Document images with source code:
##############################

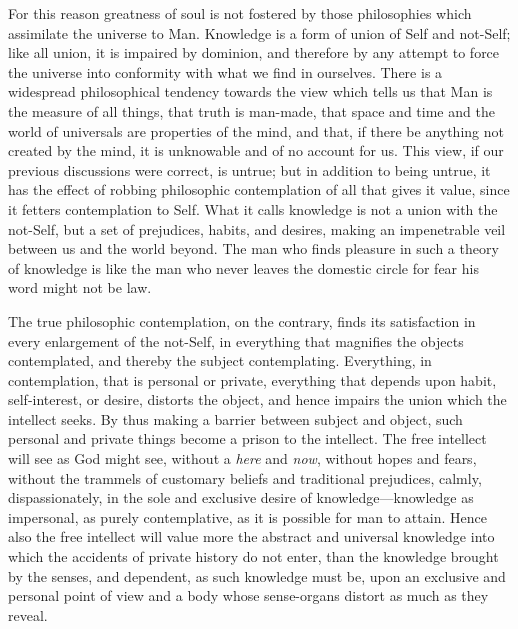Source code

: \documentclass[oneside,letterpaper,12pt]{book}
\begin{document}
For this reason greatness of soul is not fostered by those philosophies
which assimilate the universe to Man. Knowledge is a form of union of
Self and not-Self; like all union, it is impaired by dominion, and
therefore by any attempt to force the universe into conformity with what
we find in ourselves. There is a widespread philosophical tendency
towards the view which tells us that Man is the measure of all things,
that truth is man-made, that space and time and the world of universals
are properties of the mind, and that, if there be anything not created
by the mind, it is unknowable and of no account for us. This view, if
our previous discussions were correct, is untrue; but in addition to
being untrue, it has the effect of robbing philosophic contemplation of
all that gives it value, since it fetters contemplation to Self. What it
calls knowledge is not a union with the not-Self, but a set of
prejudices, habits, and desires, making an impenetrable veil between us
and the world beyond. The man who finds pleasure in such a theory of
knowledge is like the man who never leaves the domestic circle for fear
his word might not be law.

The true philosophic contemplation, on the contrary, finds its
satisfaction in every enlargement of the not-Self, in everything that
magnifies the objects contemplated, and thereby the subject
contemplating. Everything, in contemplation, that is personal or
private, everything that depends upon habit, self-interest, or desire,
distorts the object, and hence impairs the union which the intellect
seeks. By thus making a barrier between subject and object, such
personal and private things become a prison to the intellect. The free
intellect will see as God might see, without a \emph{here} and
\emph{now}, without hopes and fears, without the trammels of customary
beliefs and traditional prejudices, calmly, dispassionately, in the sole
and exclusive desire of knowledge---knowledge as impersonal, as purely
contemplative, as it is possible for man to attain. Hence also the free
intellect will value more the abstract and universal knowledge into
which the accidents of private history do not enter, than the knowledge
brought by the senses, and dependent, as such knowledge must be, upon an
exclusive and personal point of view and a body whose sense-organs
distort as much as they reveal. \label{impersonal}
\end{document}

##############################

◆ Work instructions:
Your copy of the records must be exact and must contain no pictures.

◆ Answer section:
Source code

: \documentclass[oneside,letterpaper,12pt]{book}
\begin{document}
For this reason greatness of soul is not fostered by those philosophies
which assimilate the universe to Man. Knowledge is a form of union of
Self and not-Self; like all union, it is impaired by dominion, and
therefore by any attempt to force the universe into conformity with what
we find in ourselves. There is a widespread philosophical tendency
towards the view which tells us that Man is the measure of all things,
that truth is man-made, that space and time and the world of universals
are properties of the mind, and that, if there be anything not created
by the mind, it is unknowable and of no account for us. This view, if
our previous discussions were correct, is untrue; but in addition to
being untrue, it has the effect of robbing philosophic contemplation of
all that gives it value, since it fetters contemplation to Self. What it
calls knowledge is not a union with the not-Self, but a set of
prejudices, habits, and desires, making an impenetrable veil between us
and the world beyond. The man who finds pleasure in such a theory of
knowledge is like the man who never leaves the domestic circle for fear
his word might not be law.

The true philosophic contemplation, on the contrary, finds its
satisfaction in every enlargement of the not-Self, in everything that
magnifies the objects contemplated, and thereby the subject
contemplating. Everything, in contemplation, that is personal or
private, everything that depends upon habit, self-interest, or desire,
distorts the object, and hence impairs the union which the intellect
seeks. By thus making a barrier between subject and object, such
personal and private things become a prison to the intellect. The free
intellect will see as God might see, without a \emph{here} and
\emph{now}, without hopes and fears, without the trammels of customary
beliefs and traditional prejudices, calmly, dispassionately, in the sole
and exclusive desire of knowledge---knowledge as impersonal, as purely
contemplative, as it is possible for man to attain. Hence also the free
intellect will value more the abstract and universal knowledge into
which the accidents of private history do not enter, than the knowledge
brought by the senses, and dependent, as such knowledge must be, upon an
exclusive and personal point of view and a body whose sense-organs
distort as much as they reveal. \label{impersonal}
\end{document}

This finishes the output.